• [AIM OF THE TASK] Below are some records. Print exactly the lines between the one holding "#### [【网海拾贝】如果" and the one holding "#### [投书：蔡莉如何处", inclusive, and nothing else.

• [SUPPLIED DATA]
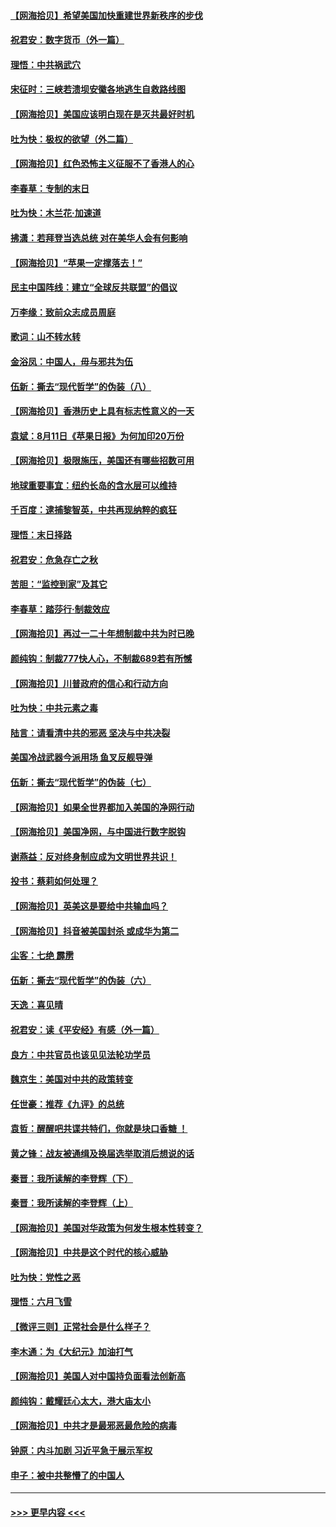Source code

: #### [【网海拾贝】希望美国加快重建世界新秩序的步伐](../pages/nsc993/n12334224.md?t=08161202) 
#### [祝君安：数字货币（外一篇）](../pages/nsc993/n12334186.md?t=08161202) 
#### [理悟：中共祸武穴](../pages/nsc993/n12333962.md?t=08161202) 
#### [宋征时：三峡若溃坝安徽各地逃生自救路线图](../pages/nsc993/n12332450.md?t=08161202) 
#### [【网海拾贝】美国应该明白现在是灭共最好时机](../pages/nsc993/n12332313.md?t=08161202) 
#### [吐为快：极权的欲望（外二篇）](../pages/nsc993/n12332089.md?t=08161202) 
#### [【网海拾贝】红色恐怖主义征服不了香港人的心](../pages/nsc993/n12329296.md?t=08161202) 
#### [李春草：专制的末日](../pages/nsc993/n12329079.md?t=08161202) 
#### [吐为快：木兰花‧加速道](../pages/nsc993/n12327366.md?t=08161202) 
#### [拂潇：若拜登当选总统 对在美华人会有何影响](../pages/nsc993/n12295996.md?t=08161202) 
#### [【网海拾贝】“苹果一定撑落去！”](../pages/nsc993/n12326784.md?t=08161202) 
#### [民主中国阵线：建立“全球反共联盟”的倡议](../pages/nsc993/n12324177.md?t=08161202) 
#### [万李缘：致前众志成员周庭](../pages/nsc993/n12324635.md?t=08161202) 
#### [歌词：山不转水转](../pages/nsc993/n12324599.md?t=08161202) 
#### [金浴凤：中国人，毋与邪共为伍](../pages/nsc993/n12324257.md?t=08161202) 
#### [伍新：撕去“现代哲学”的伪装（八）](../pages/nsc993/n12324188.md?t=08161202) 
#### [【网海拾贝】香港历史上具有标志性意义的一天](../pages/nsc993/n12324021.md?t=08161202) 
#### [袁斌：8月11日《苹果日报》为何加印20万份](../pages/nsc993/n12323955.md?t=08161202) 
#### [【网海拾贝】极限施压，美国还有哪些招数可用](../pages/nsc993/n12322512.md?t=08161202) 
#### [地球重要事宜：纽约长岛的含水层可以维持](../pages/nsc993/n12321844.md?t=08161202) 
#### [千百度：逮捕黎智英，中共再现纳粹的疯狂](../pages/nsc993/n12321777.md?t=08161202) 
#### [理悟：末日择路](../pages/nsc993/n12320812.md?t=08161202) 
#### [祝君安：危急存亡之秋](../pages/nsc993/n12320795.md?t=08161202) 
#### [苦胆：“监控到家”及其它](../pages/nsc993/n12320751.md?t=08161202) 
#### [李春草：踏莎行·制裁效应](../pages/nsc993/n12318290.md?t=08161202) 
#### [【网海拾贝】再过一二十年想制裁中共为时已晚](../pages/nsc993/n12318195.md?t=08161202) 
#### [颜纯钩：制裁777快人心，不制裁689若有所憾](../pages/nsc993/n12316912.md?t=08161202) 
#### [【网海拾贝】川普政府的信心和行动方向](../pages/nsc993/n12316673.md?t=08161202) 
#### [吐为快：中共元素之毒](../pages/nsc993/n12316547.md?t=08161202) 
#### [陆言：请看清中共的邪恶 坚决与中共决裂](../pages/nsc993/n12315784.md?t=08161202) 
#### [美国冷战武器今派用场 鱼叉反舰导弹](../pages/nsc993/n12316258.md?t=08161202) 
#### [伍新：撕去“现代哲学”的伪装（七）](../pages/nsc993/n12315846.md?t=08161202) 
#### [【网海拾贝】如果全世界都加入美国的净网行动](../pages/nsc993/n12315588.md?t=08161202) 
#### [【网海拾贝】美国净网，与中国进行数字脱钩](../pages/nsc993/n12312813.md?t=08161202) 
#### [谢燕益：反对终身制应成为文明世界共识！](../pages/nsc993/n12310465.md?t=08161202) 
#### [投书：蔡莉如何处理？](../pages/nsc993/n12310224.md?t=08161202) 
#### [【网海拾贝】英美这是要给中共输血吗？](../pages/nsc993/n12307646.md?t=08161202) 
#### [【网海拾贝】抖音被美国封杀 或成华为第二](../pages/nsc993/n12305277.md?t=08161202) 
#### [尘客：七绝 霹雳](../pages/nsc993/n12304053.md?t=08161202) 
#### [伍新：撕去“现代哲学”的伪装（六）](../pages/nsc993/n12303243.md?t=08161202) 
#### [天逸：喜见晴](../pages/nsc993/n12303226.md?t=08161202) 
#### [祝君安：读《平安经》有感（外一篇）](../pages/nsc993/n12303170.md?t=08161202) 
#### [良方：中共官员也该见见法轮功学员](../pages/nsc993/n12302985.md?t=08161202) 
#### [魏京生：美国对中共的政策转变](../pages/nsc993/n12302929.md?t=08161202) 
#### [任世豪：推荐《九评》的总统](../pages/nsc993/n12302838.md?t=08161202) 
#### [袁哲：醒醒吧共谍共特们，你就是块口香糖 ！](../pages/nsc993/n12302678.md?t=08161202) 
#### [黄之锋：战友被通缉及换届选举取消后想说的话](../pages/nsc993/n12302681.md?t=08161202) 
#### [秦晋：我所读解的李登辉（下）](../pages/nsc993/n12302171.md?t=08161202) 
#### [秦晋：我所读解的李登辉（上）](../pages/nsc993/n12301979.md?t=08161202) 
#### [【网海拾贝】美国对华政策为何发生根本性转变？](../pages/nsc993/n12302091.md?t=08161202) 
#### [【网海拾贝】中共是这个时代的核心威胁](../pages/nsc993/n12300541.md?t=08161202) 
#### [吐为快：党性之恶](../pages/nsc993/n12300263.md?t=08161202) 
#### [理悟：六月飞雪](../pages/nsc993/n12300243.md?t=08161202) 
#### [【微评三则】正常社会是什么样子？](../pages/nsc993/n12300228.md?t=08161202) 
#### [李木通：为《大纪元》加油打气](../pages/nsc993/n12280363.md?t=08161202) 
#### [【网海拾贝】美国人对中国持负面看法创新高](../pages/nsc993/n12298720.md?t=08161202) 
#### [颜纯钩：戴耀廷心太大，港大庙太小](../pages/nsc993/n12297682.md?t=08161202) 
#### [【网海拾贝】中共才是最邪恶最危险的病毒](../pages/nsc993/n12296470.md?t=08161202) 
#### [钟原：内斗加剧 习近平急于展示军权](../pages/nsc993/n12292544.md?t=08161202) 
#### [申子：被中共整懵了的中国人](../pages/nsc993/n12291389.md?t=08161202) 

----
#### [ >>> 更早内容 <<< ](../indexes/nsc993-earlier.md)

• [OUTPUT]
#### [【网海拾贝】如果全世界都加入美国的净网行动](../pages/nsc993/n12315588.md?t=08161202) 
#### [【网海拾贝】美国净网，与中国进行数字脱钩](../pages/nsc993/n12312813.md?t=08161202) 
#### [谢燕益：反对终身制应成为文明世界共识！](../pages/nsc993/n12310465.md?t=08161202) 
#### [投书：蔡莉如何处理？](../pages/nsc993/n12310224.md?t=08161202) 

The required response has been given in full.